Bengt Axel Mattias Bylund (born 16 June 1970) is a Swedish musician, music arranger and music producer who lives in Gothenburg. In 2016 he received a Grammy Award for string arrangement on Taylor Swift's 1989 and he is also Musical director for Swedish TV-show Bingolotto.

== Biography ==
Bylund grew up in Rönninge where he learned to play the piano by imitating his mother's piano students' homework. In the 1980s moved he and his family to Ultrå in Norrland where he took lessons in bassoon and piano and studied at Mellansels folkhögskola. His first career was as a keyboardist in the bands Masterpiece, Mårtens Hjältar and Perry & the Poorboys in 1980– and the 90s. 1994 Bylund moved to Gothenburg to study to music teacher at the Academy of Music and also became keyboardist for the big band Himlaväsen. In the late 90's Bylund was a music teacher at Samskolan and Musikhögskolan for a few years. One of his students was Johan Carlsson who after his studies started working with Max Martin and started to hire Bylund for recordings.

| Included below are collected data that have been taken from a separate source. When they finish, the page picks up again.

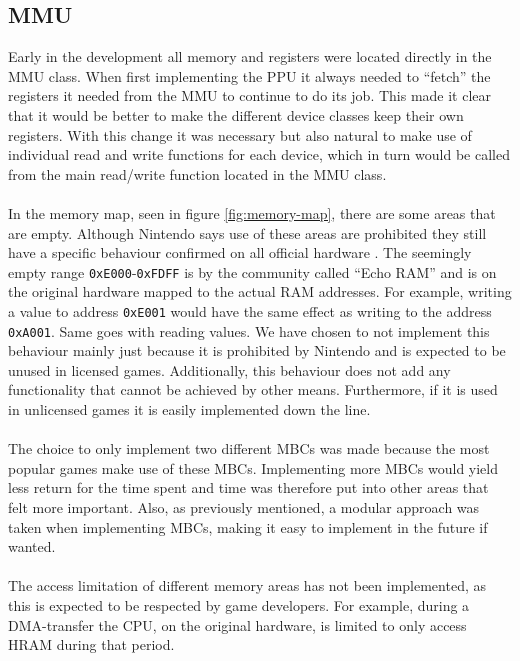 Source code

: \subsection{MMU}
Early in the development all memory and registers were located directly in the MMU class. 
When first implementing the PPU it always needed to ``fetch'' the registers it needed from the MMU to continue to do its job.
This made it clear that it would be better to make the different device classes keep their own registers.
With this change it was necessary but also natural to make use of individual read and write functions for each device, which in turn would be called from the main read/write function located in the MMU class.
\\\\
In the memory map, seen in figure \ref{fig:memory-map}, there are some areas that are empty.
Although Nintendo says use of these areas are prohibited they still have a specific behaviour confirmed on all official hardware \cite{pandocsechoram}.
The seemingly empty range \texttt{0xE000}-\texttt{0xFDFF} is by the community called ``Echo RAM'' and is on the original hardware mapped to the actual RAM addresses.
For example, writing a value to address \texttt{0xE001} would have the same effect as writing to the address \texttt{0xA001}. Same goes with reading values.
We have chosen to not implement this behaviour mainly just because it is prohibited by Nintendo and is expected to be unused in licensed games. 
Additionally, this behaviour does not add any functionality that cannot be achieved by other means.
Furthermore, if it is used in unlicensed games it is easily implemented down the line.  
\\\\
The choice to only implement two different MBCs was made because the most popular games make use of these MBCs. 
Implementing more MBCs would yield less return for the time spent and time was therefore put into other areas that felt more important. Also, as previously mentioned, a modular approach was taken when implementing MBCs, making it easy to implement in the future if wanted.
\\\\
The access limitation of different memory areas has not been implemented, as this is expected to be respected by game developers. For example, during a DMA-transfer the CPU, on the original hardware, is limited to only access HRAM during that period.

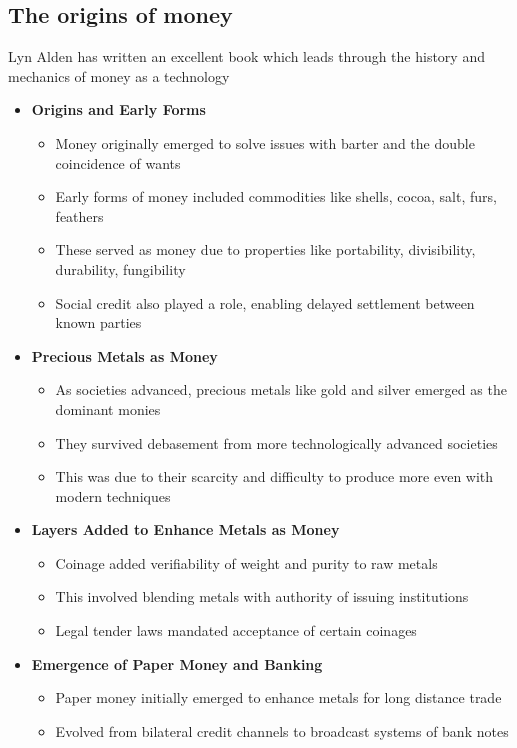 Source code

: \subsection{The origins of money}
Lyn Alden has written an excellent book which leads through the history and mechanics of money as a technology \cite{Alden2023}
\begin{itemize}
\item \textbf{Origins and Early Forms}
\begin{itemize}
\item Money originally emerged to solve issues with barter and the double coincidence of wants
\item Early forms of money included commodities like shells, cocoa, salt, furs, feathers
\item These served as money due to properties like portability, divisibility, durability, fungibility
\item Social credit also played a role, enabling delayed settlement between known parties
\end{itemize}
\item \textbf{Precious Metals as Money}
\begin{itemize}
\item As societies advanced, precious metals like gold and silver emerged as the dominant monies
\item They survived debasement from more technologically advanced societies
\item This was due to their scarcity and difficulty to produce more even with modern techniques
\end{itemize}
\item \textbf{Layers Added to Enhance Metals as Money}
\begin{itemize}
\item Coinage added verifiability of weight and purity to raw metals
\item This involved blending metals with authority of issuing institutions
\item Legal tender laws mandated acceptance of certain coinages
\end{itemize}
\item \textbf{Emergence of Paper Money and Banking}
\begin{itemize}
\item Paper money initially emerged to enhance metals for long distance trade
\item Evolved from bilateral credit channels to broadcast systems of bank notes

\end{itemize}
\end{itemize}
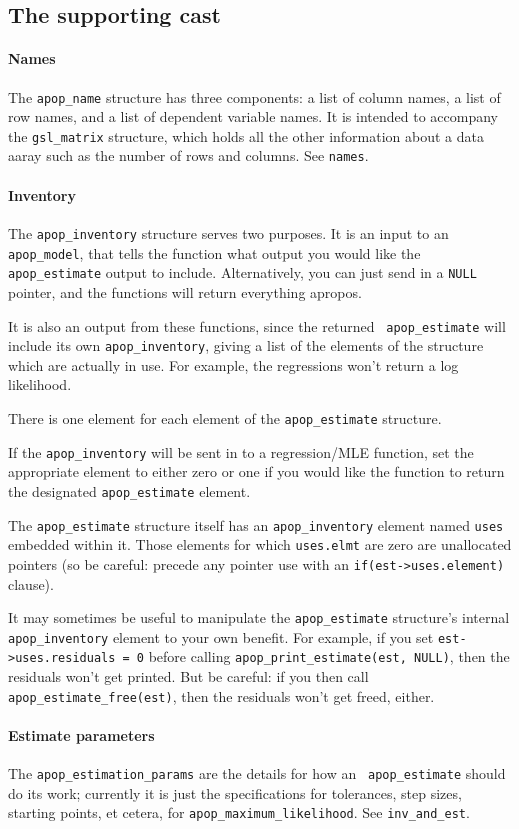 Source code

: \subsection{The supporting cast}
\paragraph{Names}
The {\tt apop\_name} structure has three components: a list of column
names, a list of row names, and a list of dependent variable names. It
is intended to accompany the {\tt gsl\_matrix} structure, which holds
all the other information about a data aaray such as the number of rows
and columns.  See {\tt names}.

\paragraph{Inventory}
The {\tt apop\_inventory} structure serves two purposes. It is an input
to an {\tt apop\_\-model}, that tells the function what output you
would like the {\tt apop\_\-estimate} output to include.  Alternatively, you
can just send in a {\tt NULL} pointer, and the functions will return
everything apropos.

It is also an output from these functions, since the returned {\tt
apop\_\-estimate} will include its own {\tt apop\_\-in\-ventory},
giving a list of the elements of the structure which are
actually in use. For example, the regressions won't return a log
likelihood.

There is one element for each element of the {\tt apop\_estimate} structure.

If the {\tt apop\_inventory} will be sent in to a regression/MLE
function, set the appropriate element to either zero or one if you would
like the function to return the designated {\tt apop\_estimate} element.

The {\tt apop\_estimate} structure itself has an {\tt apop\_inventory}
element named {\tt uses} embedded within it. Those elements for
which {\tt uses.elmt} are zero are unallocated pointers (so be careful:
precede any pointer use with an {\tt if(est->uses.element)} clause).

It may sometimes be useful to manipulate the {\tt apop\_estimate} structure's
internal {\tt apop\_\-inventory} element to your own benefit. For
example, if you set {\tt est->uses.residuals = 0} before calling
{\tt apop\_\-print\_\-estimate(est, NULL)}, then the residuals won't get
printed. But be careful: if you then call {\tt apop\_\-estimate\_\-free(est)},
then the residuals won't get freed, either.

\paragraph{Estimate parameters}
The {\tt apop\_estimation\_params} are the details for how an {\tt
apop\_estimate} should do its work; currently it is just the specifications
for tolerances, step sizes, starting points, et cetera, for {\tt apop\_max\-i\-mum\_like\-li\-hood}.
 See {\tt inv\_and\_est}.
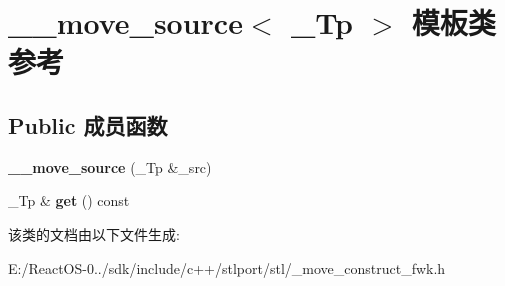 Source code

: \hypertarget{class____move__source}{}\section{\+\_\+\+\_\+move\+\_\+source$<$ \+\_\+\+Tp $>$ 模板类 参考}
\label{class____move__source}
\subsection*{Public 成员函数}
\begin{DoxyCompactItemize}
\item 
\mbox{\label{class____move__source_a3a2c47f755f567776175b58d21b463b0}} 
{\bfseries \+\_\+\+\_\+move\+\_\+source} (\+\_\+\+Tp \&\+\_\+src)
\item 
\mbox{\label{class____move__source_a13f1ff428404f9306ec756976142e1df}} 
\+\_\+\+Tp \& {\bfseries get} () const
\end{DoxyCompactItemize}


该类的文档由以下文件生成\+:\begin{DoxyCompactItemize}
\item 
E\+:/\+React\+O\+S-\/0../sdk/include/c++/stlport/stl/\+\_\+move\+\_\+construct\+\_\+fwk.\+h\end{DoxyCompactItemize}
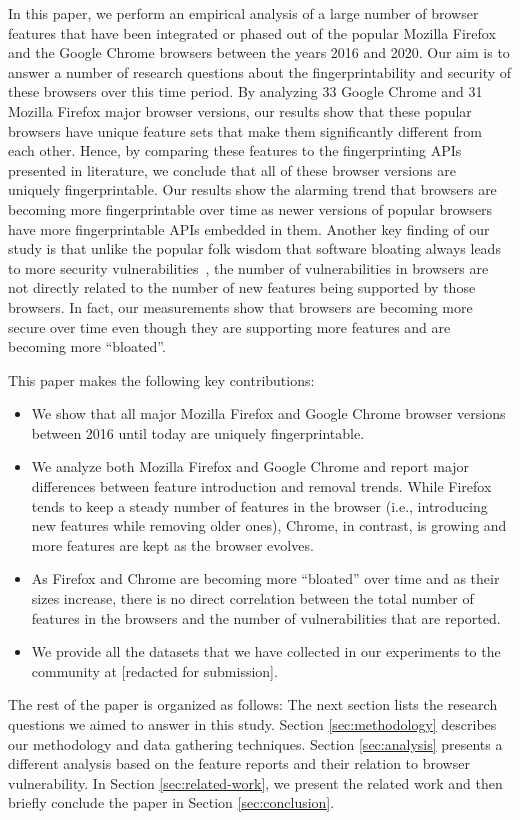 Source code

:In this paper, we perform an empirical analysis of a large number of
browser features that have been integrated or phased out of the
popular Mozilla Firefox and the Google Chrome browsers between the
years 2016 and 2020. Our aim is to answer a number of research
questions about the fingerprintability and security of these browsers
over this time period. By analyzing 33 Google Chrome and 31 Mozilla
Firefox major browser versions, our results show that these popular
browsers have unique feature sets that make them significantly
different from each other. Hence, by comparing these features to the
fingerprinting APIs presented in literature, we conclude that all of
these browser versions are uniquely fingerprintable. Our results show
the alarming trend that browsers are becoming more fingerprintable
over time as newer versions of popular browsers have more
fingerprintable APIs embedded in them. Another key finding of our
study is that unlike the popular folk wisdom that software bloating
always leads to more security vulnerabilities~\cite{Bloating}, the
number of vulnerabilities in browsers are not directly related to the
number of new features being supported by those browsers. In fact, our
measurements show that browsers are becoming more secure over time
even though they are supporting more features and are becoming more
``bloated''.

This paper makes the following key contributions:

\begin{itemize}

\item We show that all major Mozilla Firefox and Google Chrome browser
  versions between 2016 until today are uniquely fingerprintable.

\item We analyze both Mozilla Firefox and Google Chrome and report
  major differences between feature introduction and removal
  trends. While Firefox tends to keep a steady number of features in
  the browser (i.e., introducing new features while removing older
  ones), Chrome, in contrast, is growing and more features are kept as
  the browser evolves.

\item As Firefox and Chrome are becoming more ``bloated'' over time
  and as their sizes increase, there is no direct correlation between
  the total number of features in the browsers and the number of
  vulnerabilities that are reported.

\item We provide all the datasets that we have collected in our
  experiments to the community at [redacted for submission].
  
\end{itemize}

The rest of the paper is organized as follows: The next section lists
the research questions we aimed to answer in this study. Section
\ref{sec:methodology} describes our methodology and data gathering
techniques. Section \ref{sec:analysis} presents a different analysis
based on the feature reports and their relation to browser
vulnerability. In Section \ref{sec:related-work}, we present the
related work and then briefly conclude the paper in Section
\ref{sec:conclusion}.
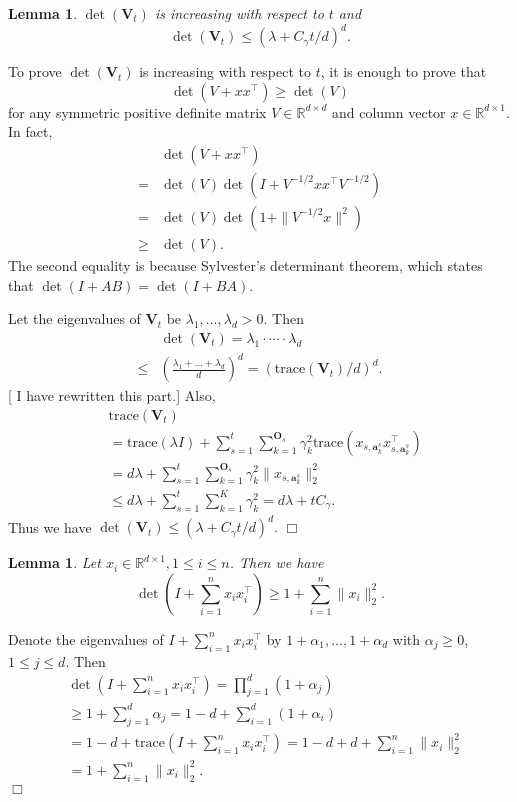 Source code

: \documentclass{article}
\newcommand{\RR}{\mathbb{R}}
\newcommand{\ba}{\mathbf{a}}
\newcommand{\bO}{\mathbf{O}}
\newcommand{\bV}{\mathbf{V}}
\newcommand{\trace}{\mathrm{trace}}
\newcommand{\norm}[1]{\| #1 \|}
\newtheorem{lemma}[theorem]{Lemma}%
\newenvironment{proof}{\noindent {\textbf{Proof. }}}{$\Box$ \medskip}
\newcommand{\wei}[1]{}
\newcommand{\wei}[1]{{\color{blue!50!black}  [\text{Wei:} #1]}}
\newcommand{\shuai}[1]{{\color{brown!60!black} [\text{Shuai:} #1]}}
\begin{document}
\begin{lemma} %
\label{lem:detVt}
$\det(\bV_t)$ is increasing with respect to $t$ and 
$$
\det(\bV_t) \leq (\lambda + C_\gamma t/d)^d.
$$
\end{lemma}
\begin{proof}
To prove $\det(\bV_t)$ is increasing with respect to $t$, it is enough to prove that
$$
\det(V + xx^{\top}) \geq \det(V)
$$
for any symmetric positive definite matrix $V \in \RR^{d \times d}$ and column vector $x \in \RR^{d\times 1}$. In fact,
\begin{align*}
&\det(V + xx^{\top}) \\
=& \det(V) \det(I + V^{-1/2}x x^{\top} V^{-1/2})\\
=& \det(V) \det(1 + \norm{V^{-1/2}x}^2)\\
\geq &\det(V).
\end{align*}
The second equality is because Sylvester's determinant theorem, which states that $\det(I + AB) = \det(I +BA)$.

Let the eigenvalues of $\bV_t$ be $\lambda_1, \ldots, \lambda_d > 0$. Then
\begin{align*}
&\det(\bV_t) = \lambda_1 \cdot \cdots \cdot \lambda_d \\
\leq & \left( \frac{\lambda_1 + \ldots + \lambda_d}{d} \right)^d = (\trace(\bV_t)/d)^d.
\end{align*}
\wei{Why? need a citation?} \shuai{I have rewritten this part.}
Also,
\begin{align*}
&\trace(\bV_t)\\
& = \trace(\lambda I) + \sum_{s=1}^t \sum_{k=1}^{\bO_s} \gamma_k^2 \trace(x_{s,\ba_k^s} x_{s,\ba_k^s}^{\top})\\	
& = d \lambda + \sum_{s=1}^t \sum_{k=1}^{\bO_s} \gamma_k^2 \norm{x_{s,\ba_k^s}}_2^2\\
& \leq d \lambda + \sum_{s=1}^t\sum_{k=1}^{K}\gamma_k^2 = d \lambda + t C_\gamma.
\end{align*}
Thus we have $\det(\bV_t) \leq (\lambda + C_\gamma t/d)^d.$
\end{proof}

\begin{lemma}
\label{lem:SumXiEstimateInDet}
Let $x_i \in \RR^{d \times 1}, 1 \leq i \leq n$. Then we have
$$
\det(I + \sum_{i=1}^n x_i x_i^{\top}) \geq 1 + \sum_{i=1}^n \norm{x_i}_2^2.
$$
\end{lemma}
\begin{proof}
Denote the eigenvalues of $I + \sum_{i=1}^n x_i x_i^{\top}$ by $1+\alpha_1,...,1+\alpha_d$ with $\alpha_j \geq 0$, $1\leq j\leq d$. Then
\begin{align*}
&\det(I + \sum_{i=1}^n x_i x_i^{\top})= \prod_{j=1}^d (1 + \alpha_j)\\
&\geq 1 +\sum_{j=1}^d \alpha_j =1-d + \sum_{i=1}^d (1+\alpha_i) \\
&=1-d + \trace(I + \sum_{i=1}^n x_i x_i^{\top})= 1-d + d + \sum_{i=1}^n \norm{x_i}_2^2\\
&=1 + \sum_{i=1}^n \norm{x_i}_2^2.
\end{align*}
\end{proof}
\end{document}
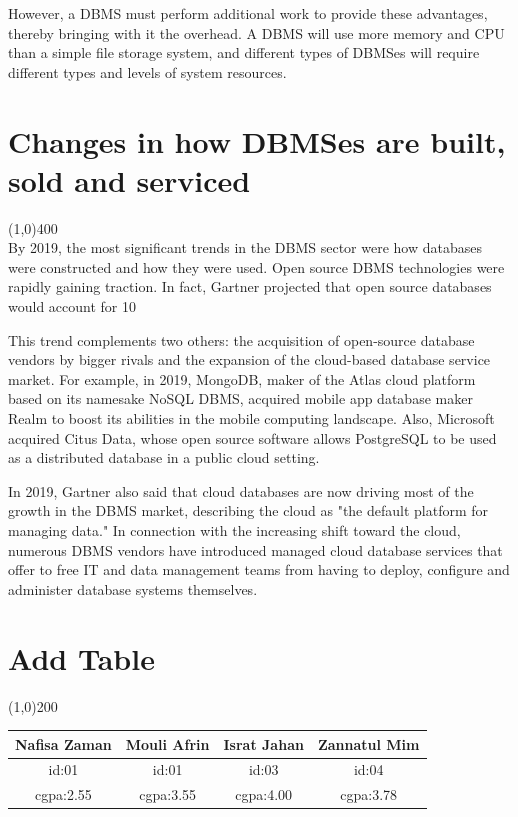 \documentclass{article}
\begin{document}
However, a DBMS must perform additional work to provide these advantages, thereby bringing with it the overhead. A DBMS will use more memory and CPU than a simple file storage system, and different types of DBMSes will require different types and levels of system resources.

\newpage
\section{Changes in how DBMSes are built, sold and serviced}
\line(1,0){400}\\
    By 2019, the most significant trends in the DBMS sector were how databases were constructed and how they were used. Open source DBMS technologies were rapidly gaining traction. In fact, Gartner projected that open source databases would account for 10%


This trend complements two others: the acquisition of open-source database vendors by bigger rivals and the expansion of the cloud-based database service market. For example, in 2019, MongoDB, maker of the Atlas cloud platform based on its namesake NoSQL DBMS, acquired mobile app database maker Realm to boost its abilities in the mobile computing landscape. Also, Microsoft acquired Citus Data, whose open source software allows PostgreSQL to be used as a distributed database in a public cloud setting.

In 2019, Gartner also said that cloud databases are now driving most of the growth in the DBMS market, describing the cloud as "the default platform for managing data." In connection with the increasing shift toward the cloud, numerous DBMS vendors have introduced managed cloud database services that offer to free IT and data management teams from having to deploy, configure and administer database systems themselves.
\newpage
 \section{Add Table}
 \line(1,0){200}\\




    \begin{tabular}{|c|c|c|c|}
    \hline
    Nafisa Zaman &Mouli Afrin &Israt Jahan &Zannatul Mim\\\hline
    id:01 &id:01 &id:03 &id:04\\\hline
    cgpa:2.55 &cgpa:3.55 &cgpa:4.00 &cgpa:3.78\\\hline
    \end{tabular}\\
  	[8 cm]
\end{document}
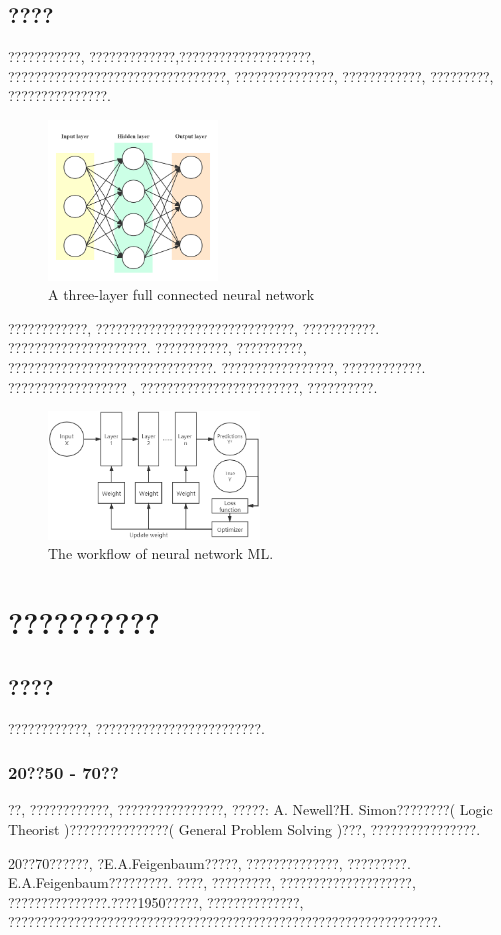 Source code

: \documentclass[lang=cn,11pt,a4paper]{elegantpaper}
\begin{document}
\subsection{????}
\par ???????????, ?????????????,????????????????????, ?????????????????????????????????, ???????????????, ????????????, ?????????, ???????????????. 
\begin{figure}[htbp]
	\centering
	\includegraphics[width=0.4\textwidth]{DNN}
  	\caption{A three-layer full connected neural network\label{fig:DNN}}
\end{figure}
\par ????????????, ??????????????????????????????,  ???????????. ?????????????????????. ???????????, ??????????, ???????????????????????????????. ?????????????????, ????????????. ?????????????????? , ????????????????????????, ??????????.
\begin{figure}[htbp]
	\centering
	\hspace{-30pt}\includegraphics[width=0.5\textwidth]{Net}
  	\caption{The workflow of neural network ML.\label{fig:net}}
\end{figure}
\section{??????????}
\subsection{????}
\par ????????????, ?????????????????????????. 
\subsubsection*{20??50 - 70??}
\par ??, ????????????, ????????????????, ?????: A. Newell?H. Simon????????( Logic Theorist )???????????????( General Problem Solving )???, ????????????????. 
\par 20??70??????, ?E.A.Feigenbaum?????, ??????????????, ?????????. E.A.Feigenbaum?????????. ????, ?????????, ????????????????????, ???????????????.????1950?????, ??????????????, ?????????????????????????????????????????????????????????????????.
\end{document}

In 2001, Bylund was musical director for Sven-Ingvars show at Rondo. After that he was hired as MD at the Stadsteatern in Gothenburg, The full Monty (2003) and Kharmen (2006). Since 2006, Mattias Bylund has been the conductor of the annual Christmas concert "Stjarnjul" with Rönninge show chorus & The Entertainmen. He has been the musical director of several of Christer Sjögren's shows since 2007. In 2006, Bylund began to participate sporadically as a musician in Bingolotto and since 2010 is one of the MD:s for the house band in this TV-show. Other TV programs Mattias has been musical director for are Summer Evening with Rickard Olsson (SVT), Eldsjälsgalan och Tack för Dansen (TV4). At the 58th Annual Grammy Awards 2016, he won a Grammy Award in the "Album of the Year" category for strings on Taylor Swift's album 1989. At the Academy Awards 2017 the song "Can't Stop the Feeling!" from the movie Troll was nominated for best original song where Bylund made the horn arrangement.